The functions we just wrote are an example of a language feature called parametric polymorphism. The functions don’t care what the 'a is in 'a mylist, hence they are perfectly happy to work on int mylist or string mylist or any other (whatever) mylist. The word “polymorphism” is based on the Greek roots “poly” (many) and “morph” (form). A value of type 'a mylist could have many forms, depending on the actual type 'a.

As soon, though, as you place a constraint on what the type 'a might be, you give up some polymorphism. For example,

let rec sum = function
  | Nil -> 0
  | Cons (h, t) -> h + sum t

val sum : int mylist -> int = <fun>

The fact that we use the ( + ) operator with the head of the list constrains that head element to be an int, hence all elements must be int. That means sum must take in an int mylist, not any other kind of 'a mylist.
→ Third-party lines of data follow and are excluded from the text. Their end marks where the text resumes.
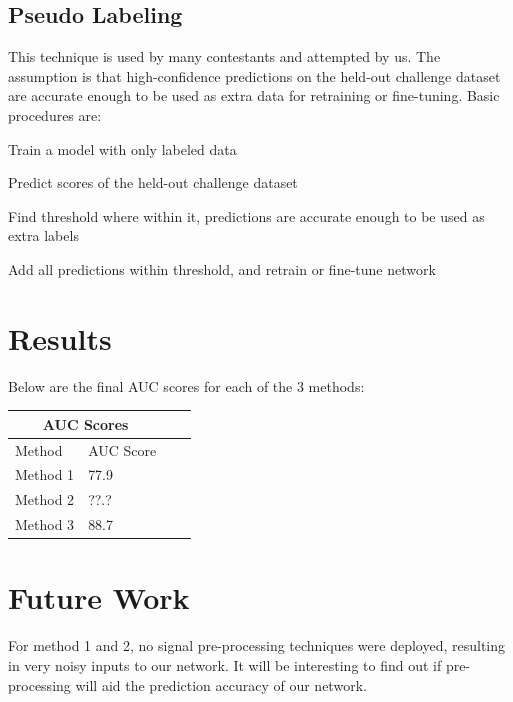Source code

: \documentclass[10pt,twocolumn,letterpaper]{article}
\newenvironment{alt_enumerate}
{ \begin{enumerate}
		\setlength{\itemsep}{1pt}
		\setlength{\parskip}{1pt}
		\setlength{\parsep}{1pt} }
	{ \end{itemize} }
\begin{document}
\subsection{Pseudo Labeling}

This technique is used by many contestants and attempted by us. The
assumption is that high-confidence predictions on the held-out challenge
dataset are accurate enough to be used as extra data for retraining or
fine-tuning. Basic procedures are:

\begin{alt_enumerate}
	\item{Train a model with only labeled data}
	\item{Predict scores of the held-out challenge dataset}
	\item{Find threshold where within it, predictions are accurate enough to
		be used as extra labels}
	\item{Add all predictions within threshold, and retrain or fine-tune
		network}
\end{alt_enumerate}

\section{Results}

Below are the final AUC scores for each of the 3 methods:\\

\begin{tabular}{ |p{2cm}|p{2cm}|p{2cm}|p{2cm}| }
	\hline
	\multicolumn{2}{|c|}{AUC Scores}\\
	\hline
	Method & AUC Score\\
	\hline
	Method 1 & 77.9\\
	Method 2 & ??.?\\
	Method 3 & 88.7\\
	\hline
\end{tabular}

\section{Future Work}

For method 1 and 2, no signal pre-processing techniques were deployed,
resulting in very noisy inputs to our network. It will be interesting to
find out if pre-processing will aid the prediction accuracy of our network.
\end{document}
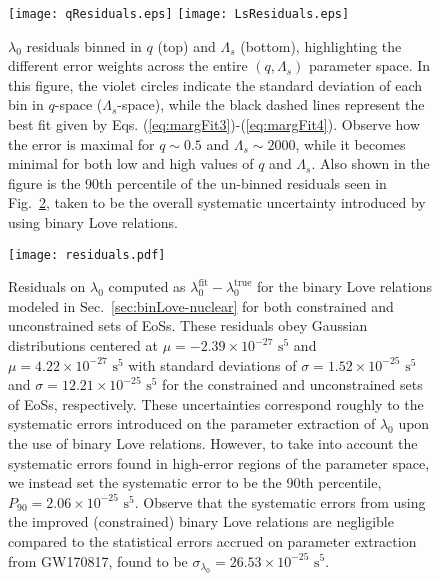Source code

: \documentclass[prd,twocolumn,nofootinbib,superscriptaddress,amsmath,amssymb]{revtex4-1}
\begin{document}
\begin{figure}
\begin{center} 
\texttt{[image: qResiduals.eps]}
\texttt{[image: LsResiduals.eps]}
\end{center}
\caption{$\lambda_0$ residuals binned in $q$ (top) and $\Lambda_s$ (bottom), highlighting the different error weights across the entire $(q,\Lambda_s)$ parameter space.
In this figure, the violet circles indicate the standard deviation of each bin in $q$-space ($\Lambda_s$-space), while the black dashed lines represent the best fit given by Eqs. (\ref{eq:margFit3})-(\ref{eq:margFit4}).
Observe how the error is maximal for $q\sim0.5$ and $\Lambda_s\sim2000$, while it becomes minimal for both low and high values of $q$ and $\Lambda_s$.
Also shown in the figure is the 90th percentile of the un-binned residuals seen in Fig.~\ref{fig:residuals}, taken to be the overall systematic uncertainty introduced by using binary Love relations.
}
\label{fig:qLsResiduals}
\end{figure}

\begin{figure}
\begin{center} 
\texttt{[image: residuals.pdf]}
\end{center}
\caption{
Residuals on $\lambda_0$ computed as $\lambda_0^{\text{fit}}-\lambda_0^{\text{true}}$ for the binary Love relations modeled in Sec.~\ref{sec:binLove-nuclear} for both constrained and unconstrained sets of EoSs.
These residuals obey Gaussian distributions centered at $\mu=-2.39 \times 10^{-27} \text{ s}^5$ and $\mu=4.22 \times 10^{-27} \text{ s}^5$ with standard deviations of $\sigma=1.52\times10^{-25} \text{ s}^5$ and $\sigma=12.21\times10^{-25} \text{ s}^5$ for the constrained and unconstrained sets of EoSs, respectively.
These uncertainties correspond roughly to the systematic errors introduced on the parameter extraction of $\lambda_0$ upon the use of binary Love relations.
However, to take into account the systematic errors found in high-error regions of the parameter space, we instead set the systematic error to be the 90th percentile, $P_{90}=2.06\times10^{-25} \text{ s}^5$.
Observe that the systematic errors from using the improved (constrained) binary Love relations are negligible compared to the statistical errors accrued on parameter extraction from GW170817, found to be $\sigma_{\lambda_0}=26.53 \times 10^{-25} \text{ s}^5$.
}
\label{fig:residuals}
\end{figure}
\end{document}
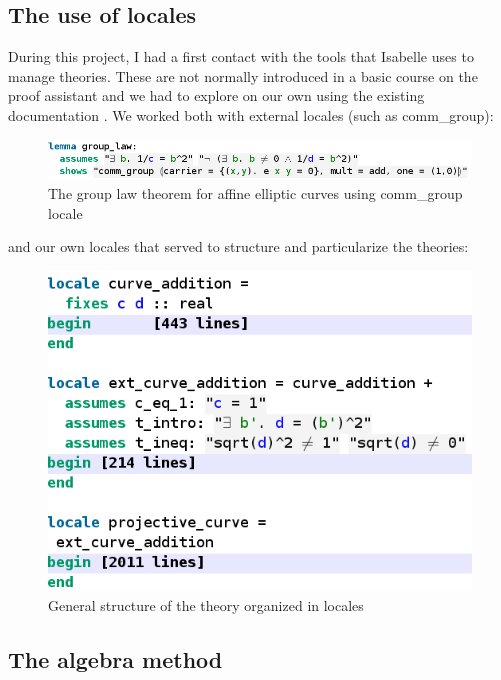 \subsection{The use of locales}

During this project, I had a first contact with the tools that Isabelle uses to manage theories. These are not normally introduced in a basic course on the proof assistant and we had to explore on our own using the existing documentation \cite{ballarin2010tutorial}. We worked both with external locales (such as comm\_group):

\begin{figure}[!htbp]
	\centering
	\includegraphics[width=\linewidth,height=\textheight,keepaspectratio]{img/group_law.png}
	\caption{The group law theorem for affine elliptic curves using comm\_group locale}
	\label{fig:grouplaw}
\end{figure}

and our own locales that served to structure and particularize the theories:

\begin{figure}[!htbp]
	\centering
	\includegraphics[width=0.8\linewidth,height=0.8\textheight,keepaspectratio]{img/structure.png}
	\caption{General structure of the theory organized in locales}
	\label{fig:grouplaw}
\end{figure}
	
\subsection{The algebra method}

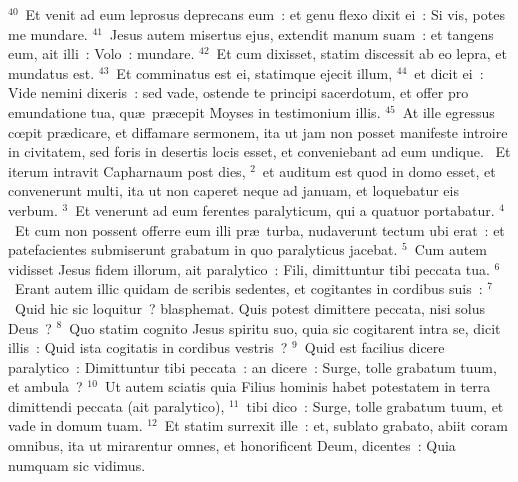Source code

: ${}^{40}$~Et venit ad eum leprosus deprecans eum~: et genu flexo dixit ei~: Si vis, potes me mundare.
${}^{41}$~Jesus autem misertus ejus, extendit manum suam~: et tangens eum, ait illi~: Volo~: mundare.
${}^{42}$~Et cum dixisset, statim discessit ab eo lepra, et mundatus est.
${}^{43}$~Et comminatus est ei, statimque ejecit illum,
${}^{44}$~et dicit ei~: Vide nemini dixeris~: sed vade, ostende te principi sacerdotum, et offer pro emundatione tua, qu\ae\ pr\ae cepit Moyses in testimonium illis.
${}^{45}$~At ille egressus cœpit pr\ae dicare, et diffamare sermonem, ita ut jam non posset manifeste introire in civitatem, sed foris in desertis locis esset, et conveniebant ad eum undique.
~\lettrine[lines=10,image=true,loversize=0.05,lraise=-0.03]{E}{}t iterum intravit Capharnaum post dies,
${}^{2}$~et auditum est quod in domo esset, et convenerunt multi, ita ut non caperet neque ad januam, et loquebatur eis verbum.
${}^{3}$~Et venerunt ad eum ferentes paralyticum, qui a quatuor portabatur.
${}^{4}$~Et cum non possent offerre eum illi pr\ae\ turba, nudaverunt tectum ubi erat~: et patefacientes submiserunt grabatum in quo paralyticus jacebat.
${}^{5}$~Cum autem vidisset Jesus fidem illorum, ait paralytico~: Fili, dimittuntur tibi peccata tua.
${}^{6}$~Erant autem illic quidam de scribis sedentes, et cogitantes in cordibus suis~:
${}^{7}$~Quid hic sic loquitur~? blasphemat. Quis potest dimittere peccata, nisi solus Deus~?
${}^{8}$~Quo statim cognito Jesus spiritu suo, quia sic cogitarent intra se, dicit illis~: Quid ista cogitatis in cordibus vestris~?
${}^{9}$~Quid est facilius dicere paralytico~: Dimittuntur tibi peccata~: an dicere~: Surge, tolle grabatum tuum, et ambula~?
${}^{10}$~Ut autem sciatis quia Filius hominis habet potestatem in terra dimittendi peccata (ait paralytico),
${}^{11}$~tibi dico~: Surge, tolle grabatum tuum, et vade in domum tuam.
${}^{12}$~Et statim surrexit ille~: et, sublato grabato, abiit coram omnibus, ita ut mirarentur omnes, et honorificent Deum, dicentes~: Quia numquam sic vidimus.



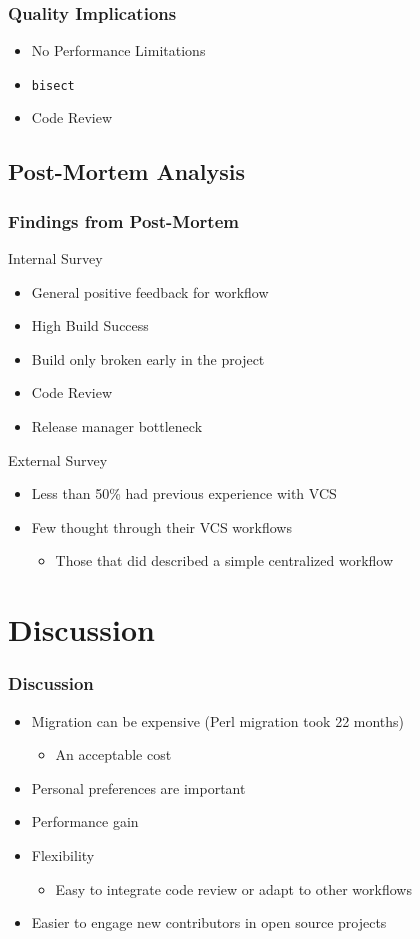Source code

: \documentclass{beamer}
\begin{document}
\begin{frame}[fragile]
 \transwipe
 \frametitle{Quality Implications}
 \begin{itemize}
  \item No Performance Limitations
  \item \verb!bisect!
  \item Code Review
 \end{itemize}
\end{frame}

\subsection{Post-Mortem Analysis}
\begin{frame}
 \transwipe
 \frametitle{Findings from Post-Mortem}
 Internal Survey
 \begin{itemize}
  \item General positive feedback for workflow
  \item High Build Success
  \item Build only broken early in the project
  \item Code Review
  \item Release manager bottleneck
 \end{itemize}

 \pause

 External Survey
 \begin{itemize}
  \item Less than 50\% had previous experience with VCS
  \item Few thought through their VCS workflows
   \begin{itemize}
    \item Those that did described a simple centralized workflow
   \end{itemize}
 \end{itemize}
\end{frame}


\section{Discussion}
\begin{frame}
 \transwipe
 \frametitle{Discussion}
 \begin{itemize}
  \item Migration can be expensive (Perl migration took 22 months)
   \begin{itemize}
    \item An acceptable cost
   \end{itemize}
  \item Personal preferences are important
  \item Performance gain
  \item Flexibility
   \begin{itemize}
    \item Easy to integrate code review or adapt to other workflows
   \end{itemize}
 \item Easier to engage new contributors in open source projects
 \end{itemize}
\end{frame}
\end{document}
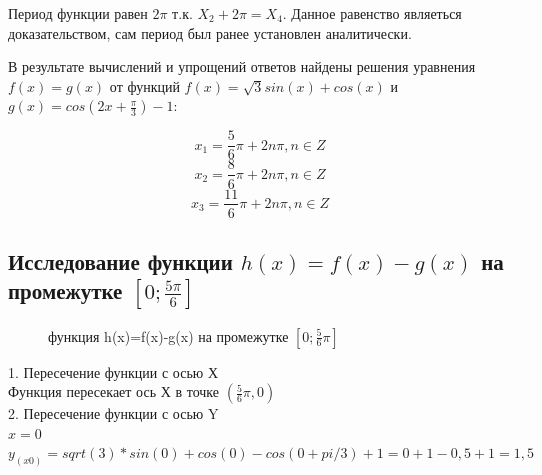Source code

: \documentclass[russian,utf8,nocolumnxxxi,nocolumnxxxii]{eskdtext}
\begin{document}
\normalsize Период функции равен $2\pi$ т.к. $X_2+2\pi=X_4$. Данное равенство являеться доказательством, сам период был ранее установлен аналитически.
\par
В результате вычислений и упрощений ответов найдены решения уравнения  $f(x)=g(x)$ от функций $f(x)=\sqrt{3}sin(x)+cos(x)$ и $g(x)=cos(2x+\frac{\pi}{3})-1$:
\par
$$x_1=\frac{5}{6}\pi+2n\pi,n\in Z$$
$$x_2=\frac{8}{6}\pi+2n\pi,n\in Z$$
$$x_3=\frac{11}{6}\pi+2n\pi,n\in Z$$







\subsection{Исследование функции $h(x)=f(x)-g(x)$ на промежутке $[0;\frac{5\pi}{6}]$}


\begin{figure}[H]
\caption{ функция h(x)=f(x)-g(x) на промежутке $[0;\frac{5}{6}\pi]$}
\end{figure}


1. Пересечение функции с осью Х \\
Функция пересекает ось Х в точке $(\frac{5}{6}\pi,0)$ \\


2. Пересечение функции с осью Y \\
$x=0$ \\
$y_{(x0)}=sqrt(3)*sin(0)+cos(0)-cos(0 + pi/3)+1=0+1-0,5+1=1,5$ \\
\end{document}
It is also possible to have multiple type parameters for a parameterized type, in which case parentheses are needed:

type ('a, 'b) pair = {first : 'a; second : 'b}
let x = {first = 2; second = "hello"}

type ('a, 'b) pair = { first : 'a; second : 'b; }

val x : (int, string) pair = {first = 2; second = "hello"}

3.9.6. Polymorphic Variants#

Thus far, whenever you’ve wanted to define a variant type, you have had to give it a name, such as day, shape, or 'a mylist:

type day = Sun | Mon | Tue | Wed | Thu | Fri | Sat

type shape =
  | Point of point
  | Circle of point * float
  | Rect of point * point

type 'a mylist = Nil | Cons of 'a * 'a mylist

type day = Sun | Mon | Tue | Wed | Thu | Fri | Sat

type shape = Point of point | Circle of point * float | Rect of point * point

type 'a mylist = Nil | Cons of 'a * 'a mylist

Occasionally, you might need a variant type only for the return value of a single function. For example, here’s a function f that can either return an int or \(\infty\); you are forced to define a variant type to represent that result:

type fin_or_inf = Finite of int | Infinity

let f = function
  | 0 -> Infinity
  | 1 -> Finite 1
  | n -> Finite (-n)

type fin_or_inf = Finite of int | Infinity

val f : int -> fin_or_inf = <fun>

The downside of this definition is that you were forced to define fin_or_inf even though it won’t be used throughout much of your program.

There’s another kind of variant in OCaml that supports this kind of programming: polymorphic variants. Polymorphic variants are just like variants, except:

You don’t have to declare their type or constructors before using them.
There is no name for a polymorphic variant type. (So another name for this feature could have been “anonymous variants”.)
The constructors of a polymorphic variant start with a backquote character.

Using polymorphic variants, we can rewrite f:

let f = function
  | 0 -> `Infinity
  | 1 -> `Finite 1
  | n -> `Finite (-n)

val f : int -> [> `Finite of int | `Infinity ] = <fun>

This type says that f either returns `Finite n for some n : int or `Infinity. The square brackets do not denote a list, but rather a set of possible constructors. The > sign means that any code that pattern matches against a value of that type must at least handle the constructors `Finite and `Infinity, and possibly more. For example, we could write:

match f 3 with
  | `NegInfinity -> "negative infinity"
  | `Finite n -> "finite"
  | `Infinity -> "infinite"

- : string = "finite"

It’s perfectly fine for the pattern match to include constructors other than `Finite or `Infinity, because f is guaranteed never to return any constructors other than those.

There are other, more compelling uses for polymorphic variants that we’ll see later in the course. They are particularly useful in libraries. For now, we generally will steer you away from extensive use of polymorphic variants, because their types can become difficult to manage.

3.9.7. Built-in Variants#

OCaml’s built-in list data type is really a recursive, parameterized variant. It is defined as follows:

type 'a list = [] | ( :: ) of 'a * 'a list

So list is really just a type constructor, with (value) constructors [] (which we pronounce “nil”) and :: (which we pronounce “cons”).

OCaml’s built-in option data type is also really a parameterized variant. It’s defined as follows:

type 'a option = None | Some of 'a

So option is really just a type constructor, with (value) constructors None and Some.

You can see both list and option defined in the core OCaml library.